Too bad most of you don't have it available in your areas.


----------



## plainpainter (Nov 6, 2007)

When you see this on the side of can of California Storm Stain - it's like magic.

http://www.stormstain.com/Penebond.html


----------



## TJ Paint (Jun 18, 2009)

Quick scrape, wash, 1 coat coverstain, 1 coat wb finish paint.

That would be the most likely scenario and budget I would come across.

Sent from my MB508 using Paint Talk


----------



## kdpaint (Aug 14, 2010)

Storm Stain is the shizz. I have 15 gallons of factory tinted gray semi trans on my fence. It is my favorite acrylic stain, semi trans or (when I have to) solid, by far. Another fine California product.:thumbup:


----------



## plainpainter (Nov 6, 2007)

kdpaint said:


> Storm Stain is the shizz. I have 15 gallons of factory tinted gray semi trans on my fence. It is my favorite acrylic stain, semi trans or (when I have to) solid, by far. Another fine California product.:thumbup:


 They make the finest oil based decking stain as well. They put the costly driers into their product that allows post 2005 VOC requirements to actually work - it amazes me how good their stuff is.


----------



## kdpaint (Aug 14, 2010)

I couldn't agree more, Plain. Enduradeck, 2010, their enamel undercoater, allfloor, larcoloid, the list goes on. Great smallish paint company.


----------



## NCPaint1 (Aug 6, 2009)

PressurePros said:


> I doubt the homeowner grade Behr strip would take it off. I would do a chem strip and defur. VERY labor intensive with possibility of having to repaint any metal trim. Remove all screens.
> 
> You cannot stain over that with anything less than a couple coats of solid. If they want a stained wood (ie semi trans) house, that has to come off. Cob blasting is nasty work and it kills grass and goes everywhere. Definitely not a job to underbid either way. For a strip, ph balance, defur and stain I would be in the $6.50 per s/f range.


Ken is right. A chemical strip would work too, but it has to be the right chemical. The one that I've seen used successfully is a product called "Star 10". Insanely expensive, and labor intensive. If you haven't done either, find someone who has. Let them prep the house, you can always finish it.


----------



## plainpainter (Nov 6, 2007)

kdpaint said:


> I couldn't agree more, Plain. Enduradeck, 2010, their enamel undercoater, allfloor, larcoloid, the list goes on. Great smallish paint company.

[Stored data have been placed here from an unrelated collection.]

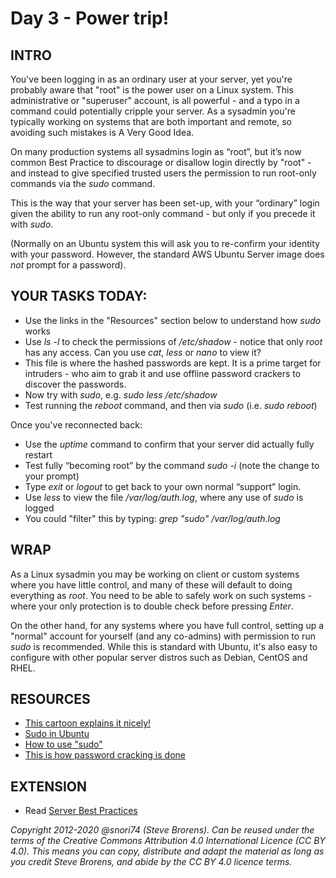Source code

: # Day 3 - Power trip!

## INTRO
You've been logging in as an ordinary user at your server, yet you're probably aware that "root" is the power user on a Linux system. This administrative or "superuser" account, is all powerful - and a typo in a command could potentially cripple your server. As a sysadmin you're typically working on systems that are both important and remote, so avoiding such mistakes is A Very Good Idea.  

On many production systems all sysadmins login as “root”, but it’s now common Best Practice to discourage or disallow login directly by "root" - and instead to give specified trusted users the permission to run root-only commands via the *sudo* command. 

This is the way that your server has been set-up, with your “ordinary” login given the ability to run any root-only command  - but only if you precede it with *sudo*. 

(Normally on an Ubuntu system this will ask you to re-confirm your identity with your password.
However, the standard AWS Ubuntu Server image does *not* prompt for a password). 

## YOUR TASKS TODAY:
* Use the links in the "Resources" section below to understand how *sudo* works
* Use *ls -l* to check the permissions of */etc/shadow* - notice that only *root* has any access. Can you use *cat*, *less* or *nano* to view it?
* This file is where the hashed passwords are kept. It is a prime target for intruders - who aim to grab it and use offline password crackers to discover the passwords.
* Now try with *sudo*, e.g. *sudo less /etc/shadow*
* Test running the *reboot* command, and then via *sudo* (i.e. *sudo reboot*)

Once you've reconnected back:
* Use the *uptime* command to confirm that your server did actually fully restart
* Test fully “becoming root” by the command *sudo -i*  (note the change to your prompt) 
* Type _exit_ or _logout_ to get back to your own normal “support” login. 
* Use *less* to view the file */var/log/auth.log*, where any use of *sudo* is logged
* You could "filter" this by typing: *grep "sudo" /var/log/auth.log* 


## WRAP
As a Linux sysadmin you may be working on client or custom systems where you have little control, and many of these will default to doing everything as *root*. You need to be able to safely work on such systems - where your only protection is to double check before pressing *Enter*.

On the other hand, for any systems where you have full control, setting up a "normal" account for yourself (and any co-admins) with permission to run *sudo*  is recommended. While this is standard with Ubuntu, it's also easy to configure with other  popular server distros such as Debian, CentOS and RHEL.

## RESOURCES
* [This cartoon explains it nicely!](http://xkcd.com/149/)
* [Sudo in Ubuntu](https://help.ubuntu.com/community/RootSudo)
* [How to use "sudo"](https://www.howtoforge.com/tutorial/sudo-beginners-guide/)
* [This is how password cracking is done](https://null-byte.wonderhowto.com/how-to/crack-shadow-hashes-after-getting-root-linux-system-0186386/)

## EXTENSION
* Read [Server Best Practices](http://www.cyberciti.biz/tips/linux-unix-bsd-openssh-server-best-practices.html) 

*Copyright 2012-2020 @snori74 (Steve Brorens). Can be reused under the terms of the Creative Commons Attribution 4.0 International Licence (CC BY 4.0).*
*This means you can copy, distribute and adapt the material as long as you credit Steve Brorens, and abide by the CC BY 4.0 licence terms.* 
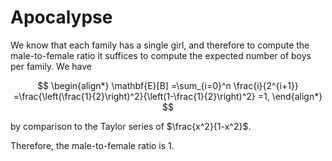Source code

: # Apocalypse

We know that each family has a single girl, and therefore to compute the
male-to-female ratio it suffices to compute the expected number of boys per
family. We have

$$
\begin{align*}
\mathbf{E}[B]
=\sum_{i=0}^n \frac{i}{2^{i+1}}
=\frac{\left(\frac{1}{2}\right)^2}{\left(1-\frac{1}{2}\right)^2}
=1,
\end{align*}
$$

by comparison to the Taylor series of $\frac{x^2}{1-x^2}$.

Therefore, the male-to-female ratio is 1.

 Utterly hands down the best linseed oil primers in existence. The only other company with comparable quality products is Muralo. Their manufacturing is in the same town I live in. They have a long pedigree with roots in the Tourraine paint company. I love using 2010 interior.


----------



## kdpaint (Aug 14, 2010)

Yup, California lovefest hijack. The combo of their long oil primer and 2010 on verticals, and Enduradeck and Stormstain on horizontals has worked incredibly well, with serious long term weather resistance on the numerous oceanside properties I have done in New England. Their stuff is badazz.:thumbup:


----------



## plainpainter (Nov 6, 2007)

kdpaint said:


> Yup, California lovefest hijack. The combo of their long oil primer and 2010 on verticals, and Enduradeck and Stormstain on horizontals has worked incredibly well, with serious long term weather resistance on the numerous oceanside properties I have done in New England. Their stuff is badazz.:thumbup:


KD - I have a house I did in April '05 with a combo of California and Muralo. One Muralo solid oil stain for the siding {since discontinued I think} One deep purple trim paint from Muralo, And two trim paints from California{gold and white}, with Muralo's oil base primer. That thing still after 7 effin years still has not one square inch of peeling!!!!!! And that was a home built in around 1908 with loads of paint buildup everhwere. Just some mildew buildup on the siding stain, which a simple house wash would take care of. 

The way New Englanders let their homes slide to the point where at least 15% of the surface is peeling before considering a repaint - this home won't be up for a repaint for at least another 7-8 years and possibly longer. F'ing 15+ years on a house paint job, unbelievable.


----------



## kdpaint (Aug 14, 2010)

Ya, with Cali and Muralo you can't beat that kind of quality. I'm only familiar with Muralo's trim paint, and I love it. I have seem similar 10+ year results. Obviously, good wood prep is a lot of it, but these 2 product lines are better than any others I have seen for taking extreme weather and elements(salt/sand spray). How available is Cali outside NE? I was invited on a factory tour(not so special, but nice), and was not able to make it. I would definitely like to go sometime.


----------